1. 90gr = Very Light
2. 95gr = Light
3. 115gr = Medium Light
4. 124gr = Medium Heavy
5. 147gr = Heavy

My top 3 popular defensive ammo is as follows in order:

1. Federal HST (not Hyda Shok) 124gr JHP
2. CorBon DPX 124gr JHP
3. Hornaday Custom XTP 124gr JHP

Honorable Mention:

1. Precision One 124gr JHP
2. Fiocchi Extrema 124gr JHP


----------



## SouthernBoy (Jun 27, 2007)

You left off a load that has a great track record... was this deliberate? I speak of the Speer Gold Dot 124gr +P JHP. Also in the standard pressure and also available in 147gr. The Gold Dot bullet has proven itself many times to get the job done.*


* I also like the Federal HST 124gr +P. The HST in 9mm and .40S&W in its different offerins is a superior round for those new to all of this and confused by the many offerings.


----------



## muckaleewarrior (Aug 10, 2014)

147 grain HSTs or Gold Dots here! When not available I get Golden Sabers and Hydra Shoks in the same weight unless we are in a shortage like two years ago.


----------



## Silverbullit (May 18, 2014)

SouthernBoy said:


> You left off a load that has a great track record... was this deliberate? I speak of the Speer Gold Dot 124gr +P JHP. Also in the standard pressure and also available in 147gr. The Gold Dot bullet has proven itself many times to get the job done.*
> 
> * I also like the Federal HST 124gr +P. The HST in 9mm and .40S&W in its different offerins is a superior round for those new to all of this and confused by the many offerings.


No, it wasn't deliberate. The Speer GD is indeed a superior round. As a matter of fact I probably would slip it into the 4th position.


----------



## BigHead (Jul 5, 2015)

I just generalize, and I don't over extend myself anymore, my mind is used up or sumthin'.
I know that Gold Dot, HydraShok & CorBon kick butt, because I have fired them into wet newspaper and such. 
Remington makes some good ammo too, in +P.


----------



## shaolin (Dec 31, 2012)

Ranger T, HST, and Golddot 124+p


----------



## Spike12 (Dec 10, 2008)

I admire your work and all test data is valuable but not a decisive choice maker.

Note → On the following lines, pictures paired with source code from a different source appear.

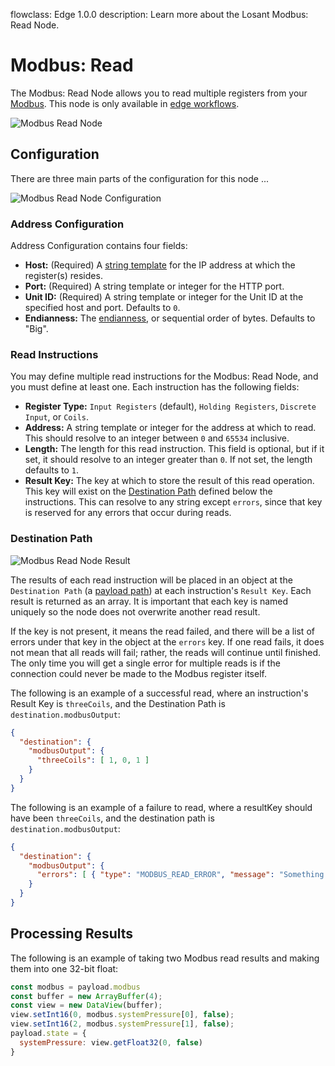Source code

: flowclass: Edge 1.0.0
description: Learn more about the Losant Modbus: Read Node.

# Modbus: Read

The Modbus: Read Node allows you to read multiple registers from your [Modbus](https://en.wikipedia.org/wiki/Modbus). This node is only available in [edge workflows](/workflows/edge-workflows/).

![Modbus Read Node](/images/workflows/data/modbus-read-node.png "Modbus Read Node")

## Configuration

There are three main parts of the configuration for this node ...

![Modbus Read Node Configuration](/images/workflows/data/modbus-read-node-configuration.png "Modbus Read Node Configuration")

### Address Configuration

Address Configuration contains four fields:

*   **Host:** (Required) A [string template](/workflows/accessing-payload-data/#string-templates) for the IP address at which the register(s) resides.
*   **Port:** (Required) A string template or integer for the HTTP port.
*   **Unit ID:** (Required) A string template or integer for the Unit ID at the specified host and port. Defaults to `0`.
*   **Endianness:** The [endianness](https://en.wikipedia.org/wiki/Endianness), or sequential order of bytes. Defaults to "Big".

### Read Instructions

You may define multiple read instructions for the Modbus: Read Node, and you must define at least one. Each instruction has the following fields:

*   **Register Type:** `Input Registers` (default), `Holding Registers`, `Discrete Input`, or `Coils`.
*   **Address:** A string template or integer for the address at which to read. This should resolve to an integer between `0` and `65534` inclusive.
*   **Length:** The length for this read instruction. This field is optional, but if it set, it should resolve to an integer greater than `0`. If not set, the length defaults to `1`.
*   **Result Key:** The key at which to store the result of this read operation. This key will exist on the [Destination Path](#result) defined below the instructions. This can resolve to any string except `errors`, since that key is reserved for any errors that occur during reads.

### Destination Path

![Modbus Read Node Result](/images/workflows/data/modbus-read-node-result.png "Modbus Read Node Result")

The results of each read instruction will be placed in an object at the `Destination Path` (a [payload path](/workflows/accessing-payload-data/#payload-paths)) at each instruction's `Result Key`. Each result is returned as an array. It is important that each key is named uniquely so the node does not overwrite another read result.

If the key is not present, it means the read failed, and there will be a list of errors under that key in the object at the `errors` key. If one read fails, it does not mean that all reads will fail; rather, the reads will continue until finished. The only time you will get a single error for multiple reads is if the connection could never be made to the Modbus register itself.

The following is an example of a successful read, where an instruction's Result Key is `threeCoils`, and the Destination Path is `destination.modbusOutput`:

```json
{
  "destination": {
    "modbusOutput": {
      "threeCoils": [ 1, 0, 1 ]
    }
  }
}
```

The following is an example of a failure to read, where a resultKey should have been `threeCoils`, and the destination path is `destination.modbusOutput`:

```json
{
  "destination": {
    "modbusOutput": {
      "errors": [ { "type": "MODBUS_READ_ERROR", "message": "Something useful to help you fix the issue." } ]
    }
  }
}
```

## Processing Results

The following is an example of taking two Modbus read results and making them into one 32-bit float:

```javascript
const modbus = payload.modbus
const buffer = new ArrayBuffer(4);
const view = new DataView(buffer);
view.setInt16(0, modbus.systemPressure[0], false);
view.setInt16(2, modbus.systemPressure[1], false);
payload.state = {
  systemPressure: view.getFloat32(0, false)
}
```
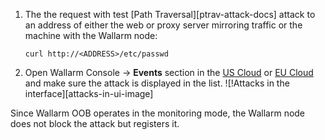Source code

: 1. The the request with test [Path Traversal][ptrav-attack-docs] attack to an address of either the web or proxy server mirroring traffic or the machine with the Wallarm node:

    ```
    curl http://<ADDRESS>/etc/passwd
    ```
2. Open Wallarm Console → **Events** section in the [US Cloud](https://us1.my.wallarm.com/search) or [EU Cloud](https://my.wallarm.com/search) and make sure the attack is displayed in the list.
    ![!Attacks in the interface][attacks-in-ui-image]

Since Wallarm OOB operates in the monitoring mode, the Wallarm node does not block the attack but registers it.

I think the choice of SD ammo involves much more than that...

Personally I think there are so many variables when TSHF that other than buying one of the top five self defense bullets, that's the least of your worries.

I promote:

1) Bullet placement. A .22 will work if you can get 100% bullet placement. Some magic bullet isn't going to make for my inability to hit a bull's ass. As proof I offer the story of LEOs firing 40 rounds and nobody got hurt.
2) Total reliability of that ammo IN *YOUR* GUN. If I can't stake my life my gun/bullet reliability, what's the point of how far it goes through some Swartz test?

I've had two brand name 1911's that just would not run with a particular brand name JHP ammo. Couldn't even make it though a full mag and I'm NOT talking about reloads. My personal CCWs over the years have had to proved them selves with at least 200 rounds of a chosen ammo before I carry. Expensive? Yup. So what?


----------